Following in the footsteps of the Australians who made their mark on the sub £5 market, Chilean wine production has shot through the roof in recent years.  So if you are looking to spend around £5 on a bottle of wine, you’ll find a selection of very drinkable bottles of Chilean wine to choose from. 

Designer Wines

But it’s not all about wines at the lower end of the market.  Thanks to several copper billionaires investing in wineries, you’ll also find several pretty decent tasting bottles of Chilean wine at the higher end of the scale.  Many top-end French Chateaux and other old world producers have invested heavily in Chile too, and are producing excellent Chilean fine wines.  Domaine Barons de Rothschild-Lafite, one of the big French makers, produces the exceptional Vina Los Vascos in Chile.
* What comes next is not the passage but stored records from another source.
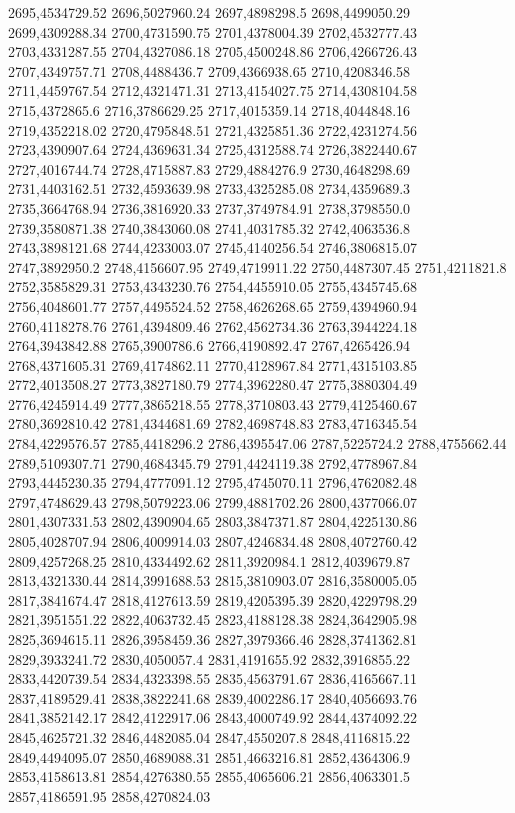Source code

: 2695,4534729.52
2696,5027960.24
2697,4898298.5
2698,4499050.29
2699,4309288.34
2700,4731590.75
2701,4378004.39
2702,4532777.43
2703,4331287.55
2704,4327086.18
2705,4500248.86
2706,4266726.43
2707,4349757.71
2708,4488436.7
2709,4366938.65
2710,4208346.58
2711,4459767.54
2712,4321471.31
2713,4154027.75
2714,4308104.58
2715,4372865.6
2716,3786629.25
2717,4015359.14
2718,4044848.16
2719,4352218.02
2720,4795848.51
2721,4325851.36
2722,4231274.56
2723,4390907.64
2724,4369631.34
2725,4312588.74
2726,3822440.67
2727,4016744.74
2728,4715887.83
2729,4884276.9
2730,4648298.69
2731,4403162.51
2732,4593639.98
2733,4325285.08
2734,4359689.3
2735,3664768.94
2736,3816920.33
2737,3749784.91
2738,3798550.0
2739,3580871.38
2740,3843060.08
2741,4031785.32
2742,4063536.8
2743,3898121.68
2744,4233003.07
2745,4140256.54
2746,3806815.07
2747,3892950.2
2748,4156607.95
2749,4719911.22
2750,4487307.45
2751,4211821.8
2752,3585829.31
2753,4343230.76
2754,4455910.05
2755,4345745.68
2756,4048601.77
2757,4495524.52
2758,4626268.65
2759,4394960.94
2760,4118278.76
2761,4394809.46
2762,4562734.36
2763,3944224.18
2764,3943842.88
2765,3900786.6
2766,4190892.47
2767,4265426.94
2768,4371605.31
2769,4174862.11
2770,4128967.84
2771,4315103.85
2772,4013508.27
2773,3827180.79
2774,3962280.47
2775,3880304.49
2776,4245914.49
2777,3865218.55
2778,3710803.43
2779,4125460.67
2780,3692810.42
2781,4344681.69
2782,4698748.83
2783,4716345.54
2784,4229576.57
2785,4418296.2
2786,4395547.06
2787,5225724.2
2788,4755662.44
2789,5109307.71
2790,4684345.79
2791,4424119.38
2792,4778967.84
2793,4445230.35
2794,4777091.12
2795,4745070.11
2796,4762082.48
2797,4748629.43
2798,5079223.06
2799,4881702.26
2800,4377066.07
2801,4307331.53
2802,4390904.65
2803,3847371.87
2804,4225130.86
2805,4028707.94
2806,4009914.03
2807,4246834.48
2808,4072760.42
2809,4257268.25
2810,4334492.62
2811,3920984.1
2812,4039679.87
2813,4321330.44
2814,3991688.53
2815,3810903.07
2816,3580005.05
2817,3841674.47
2818,4127613.59
2819,4205395.39
2820,4229798.29
2821,3951551.22
2822,4063732.45
2823,4188128.38
2824,3642905.98
2825,3694615.11
2826,3958459.36
2827,3979366.46
2828,3741362.81
2829,3933241.72
2830,4050057.4
2831,4191655.92
2832,3916855.22
2833,4420739.54
2834,4323398.55
2835,4563791.67
2836,4165667.11
2837,4189529.41
2838,3822241.68
2839,4002286.17
2840,4056693.76
2841,3852142.17
2842,4122917.06
2843,4000749.92
2844,4374092.22
2845,4625721.32
2846,4482085.04
2847,4550207.8
2848,4116815.22
2849,4494095.07
2850,4689088.31
2851,4663216.81
2852,4364306.9
2853,4158613.81
2854,4276380.55
2855,4065606.21
2856,4063301.5
2857,4186591.95
2858,4270824.03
Not only are they exempt from complex French wine laws when they make wine in Chile (meaning they have free reign over the production techniques), but the climate, soil, and fact that Chile is virtually Phylloxera free, makes it the ideal place to experiment and really push the boundaries of wine making.

Variety

Due to the diversity of Chile’s landscape and climate, a bottle of Chilean wine will taste vastly different depending on whereabouts in the country it is produced.  So whether it’s a fresh, fruity Chardonnay, a searing, pure Sauvignon Blanc, a juicy, ripe Cabernet Sauvignon or one of the smoothest, finest bottles of Merlot that you’ve ever tasted, you can be sure that you won’t get bored when it comes to tasting Chilean wine.

Carmenere

If you fancy tasting something a little different, try a bottle of Carmenere.  Carmenere used to be grown in France but it was ravaged by disease and generally thought to have become extinct.  In the 1990’s, a professor from Montpellier realised that about 50% of what people thought was Chilean Merlot was, in fact, Carmenere and it had been imported to Chile before the outbreak of phylloxera wiped out the European stocks.  Rather than hiding quietly in the background, pretending to be Merlot, the wonderful grape growing conditions in Chile has allowed it to express the best of its characteristics and reveal itself.  Carmenere is fast developing into Chile’s signature grape and is often described as a cross between the two great heavyweights Merlot and Cabernet Sauvignon.  It can vary between being smooth and fruity, and being a dark smoky mouthful. Chilean Carmenere is also great with a variety of foods. Try the lighter styles with pork and roasted vegetables, whilst the heavier numbers go wonderfully with richer darker meats.